**Activity**. Say how many of the lines below include the word "none", and write nothing else.

══════════

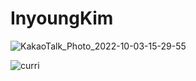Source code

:# InyoungKim



![KakaoTalk_Photo_2022-10-03-15-29-55](https://user-images.githubusercontent.com/83493636/193879410-dbecfac0-7887-4f19-a37d-dcc0add32881.png)

![curri](https://tva1.sinaimg.cn/large/e6c9d24egy1h6m8g413dwj21hc0u0dja.jpg)
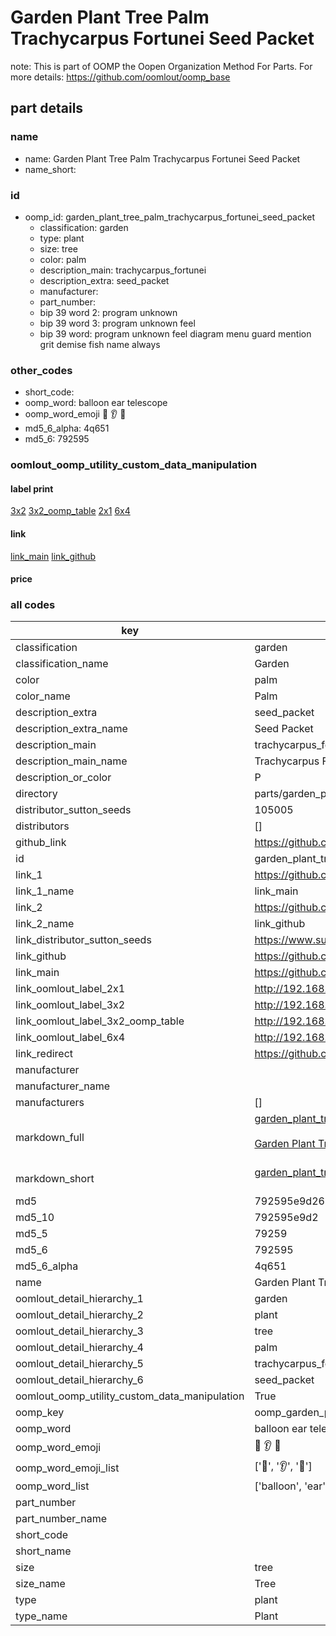 # Garden Plant Tree Palm Trachycarpus Fortunei Seed Packet  

note: This is part of OOMP the Oopen Organization Method For Parts. For more details: https://github.com/oomlout/oomp_base

##  part details
  







### name
* name: Garden Plant Tree Palm Trachycarpus Fortunei Seed Packet
* name_short: 
### id
* oomp_id: garden_plant_tree_palm_trachycarpus_fortunei_seed_packet
  * classification: garden
  * type: plant
  * size: tree
  * color: palm
  * description_main: trachycarpus_fortunei
  * description_extra: seed_packet
  * manufacturer: 
  * part_number: 
  * bip 39 word 2: program unknown
  * bip 39 word 3: program unknown feel
  * bip 39 word: program unknown feel diagram menu guard mention grit demise fish name always

### other_codes
* short_code: 
* oomp_word: balloon ear telescope
* oomp_word_emoji :balloon: :ear: :telescope:
* md5_6_alpha: 4q651
* md5_6: 792595






### oomlout_oomp_utility_custom_data_manipulation
#### label print
[3x2](http://192.168.1.245:1112/?label=oomp%204q651)
[3x2_oomp_table](http://192.168.1.108:1112/?label=oomp%204q651)
[2x1](http://192.168.1.242:1112/?label=oomp%204q651)
[6x4](http://192.168.1.55:1112/?label=oomp%204q651)    

#### link

[link_main](https://github.com/oomlout/oomlout_oomp_version_1_messy/tree/main/parts/garden_plant_tree_palm_trachycarpus_fortunei_seed_packet) [link_github](https://github.com/oomlout/oomlout_oomp_version_1_messy/tree/main/parts/garden_plant_tree_palm_trachycarpus_fortunei_seed_packet)                             

#### price







### all codes 
| key | value |  
| --- | --- |  
| classification | garden |  
| classification_name | Garden |  
| color | palm |  
| color_name | Palm |  
| description_extra | seed_packet |  
| description_extra_name | Seed Packet |  
| description_main | trachycarpus_fortunei |  
| description_main_name | Trachycarpus Fortunei |  
| description_or_color | P  |  
| directory | parts/garden_plant_tree_palm_trachycarpus_fortunei_seed_packet |  
| distributor_sutton_seeds | 105005 |  
| distributors | [] |  
| github_link | https://github.com/oomlout/oomlout_oomp_part_src/tree/main/parts/garden_plant_tree_palm_trachycarpus_fortunei_seed_packet |  
| id | garden_plant_tree_palm_trachycarpus_fortunei_seed_packet |  
| link_1 | https://github.com/oomlout/oomlout_oomp_version_1_messy/tree/main/parts/garden_plant_tree_palm_trachycarpus_fortunei_seed_packet |  
| link_1_name | link_main |  
| link_2 | https://github.com/oomlout/oomlout_oomp_version_1_messy/tree/main/parts/garden_plant_tree_palm_trachycarpus_fortunei_seed_packet |  
| link_2_name | link_github |  
| link_distributor_sutton_seeds | https://www.suttons.co.uk/flower-seeds/trachycarpus-fortunei-seeds_mh13516 |  
| link_github | https://github.com/oomlout/oomlout_oomp_version_1_messy/tree/main/parts/garden_plant_tree_palm_trachycarpus_fortunei_seed_packet |  
| link_main | https://github.com/oomlout/oomlout_oomp_version_1_messy/tree/main/parts/garden_plant_tree_palm_trachycarpus_fortunei_seed_packet |  
| link_oomlout_label_2x1 | http://192.168.1.242:1112/?label=oomp%204q651 |  
| link_oomlout_label_3x2 | http://192.168.1.245:1112/?label=oomp%204q651 |  
| link_oomlout_label_3x2_oomp_table | http://192.168.1.108:1112/?label=oomp%204q651 |  
| link_oomlout_label_6x4 | http://192.168.1.55:1112/?label=oomp%204q651 |  
| link_redirect | https://github.com/oomlout/oomlout_oomp_version_1_messy/tree/main/parts/garden_plant_tree_palm_trachycarpus_fortunei_seed_packet |  
| manufacturer |  |  
| manufacturer_name |  |  
| manufacturers | [] |  
| markdown_full | [garden_plant_tree_palm_trachycarpus_fortunei_seed_packet](none)<br>[](none)<br>[Garden Plant Tree Palm Trachycarpus Fortunei Seed Packet](none)<br><br> |  
| markdown_short | [garden_plant_tree_palm_trachycarpus_fortunei_seed_packet](none)<br><br> |  
| md5 | 792595e9d266b1619d4593cea9bb7d5f |  
| md5_10 | 792595e9d2 |  
| md5_5 | 79259 |  
| md5_6 | 792595 |  
| md5_6_alpha | 4q651 |  
| name | Garden Plant Tree Palm Trachycarpus Fortunei Seed Packet |  
| oomlout_detail_hierarchy_1 | garden |  
| oomlout_detail_hierarchy_2 | plant |  
| oomlout_detail_hierarchy_3 | tree |  
| oomlout_detail_hierarchy_4 | palm |  
| oomlout_detail_hierarchy_5 | trachycarpus_fortunei |  
| oomlout_detail_hierarchy_6 | seed_packet |  
| oomlout_oomp_utility_custom_data_manipulation | True |  
| oomp_key | oomp_garden_plant_tree_palm_trachycarpus_fortunei_seed_packet |  
| oomp_word | balloon ear telescope |  
| oomp_word_emoji | :balloon: :ear: :telescope: |  
| oomp_word_emoji_list | [':balloon:', ':ear:', ':telescope:'] |  
| oomp_word_list | ['balloon', 'ear', 'telescope'] |  
| part_number |  |  
| part_number_name |  |  
| short_code |  |  
| short_name |  |  
| size | tree |  
| size_name | Tree |  
| type | plant |  
| type_name | Plant |  
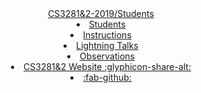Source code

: <header>
<navbar placement="top" type="primary">
  <a slot="brand" href="/" title="Home" class="navbar-brand">CS3281&2-2019/Students</a>

  <li>
    <a href="../index.html" class="nav-link">Students</a>
  </li>
  <li>
    <a href="../instructions.html" class="nav-link">Instructions</a>
  </li>
  <li>
    <a href="../students/talksSchedule.html" class="nav-link">Lightning Talks</a>
  </li>
  <li>
    <a href="../students/observations.html" class="nav-link">Observations</a>
  </li>
    <li>
    <a href="https://nus-cs3281.github.io/website/" class="nav-link">CS3281&2 Website <md>:glyphicon-share-alt:</md></a>
  </li>
  <li slot="right">
    <a href="https://github.com/nus-cs3281/{{ year }}" class="nav-link"><md>:fab-github:</md></a>
  </li>
</navbar>
</header>
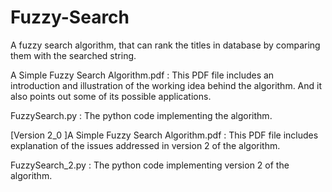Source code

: # Fuzzy-Search
A fuzzy search algorithm, that can rank the titles in database by comparing them with the searched string.

A Simple Fuzzy Search Algorithm.pdf : 
This PDF file includes an introduction and illustration of the working idea behind the algorithm. And it also points out some of its possible applications.

FuzzySearch.py : 
The python code implementing the algorithm.

[Version 2_0 ]A Simple Fuzzy Search Algorithm.pdf : 
This PDF file includes explanation of the issues addressed in version 2 of the algorithm.

FuzzySearch_2.py : 
The python code implementing version 2 of the algorithm.
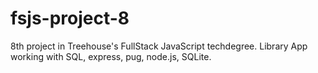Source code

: # fsjs-project-8
 8th project in Treehouse's FullStack JavaScript techdegree. Library App working with SQL, express, pug, node.js, SQLite.
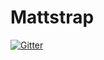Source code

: # Mattstrap

[![Gitter](https://badges.gitter.im/Join%20Chat.svg)](https://gitter.im/msc654/Mattstrap?utm_source=badge&utm_medium=badge&utm_campaign=pr-badge)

══════════

**Exercise answer**. 2